§ Exercise material
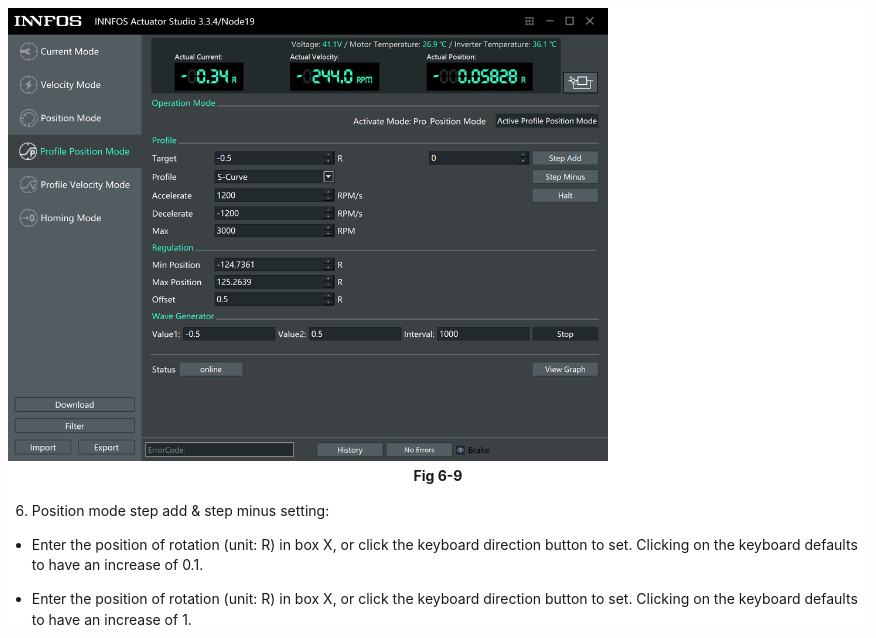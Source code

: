<img src="../../img/new59.png" style="width:600px">

<div class="md-text" style="text-align: center;"><strong>Fig 6-9</strong></div>

6. Position mode step add & step minus setting:

*    Enter the position of rotation (unit: R) in box X, or click the keyboard direction button to set. Clicking on the keyboard defaults to have an increase of 0.1.

*   Enter the position of rotation (unit: R) in box X, or click the keyboard direction button to set. Clicking on the keyboard defaults to have an increase of 1.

§ Task to complete
When a line in the material above includes "increase", report that line by copying it.

§ The completed task
*    Enter the position of rotation (unit: R) in box X, or click the keyboard direction button to set. Clicking on the keyboard defaults to have an increase of 0.1.
*   Enter the position of rotation (unit: R) in box X, or click the keyboard direction button to set. Clicking on the keyboard defaults to have an increase of 1.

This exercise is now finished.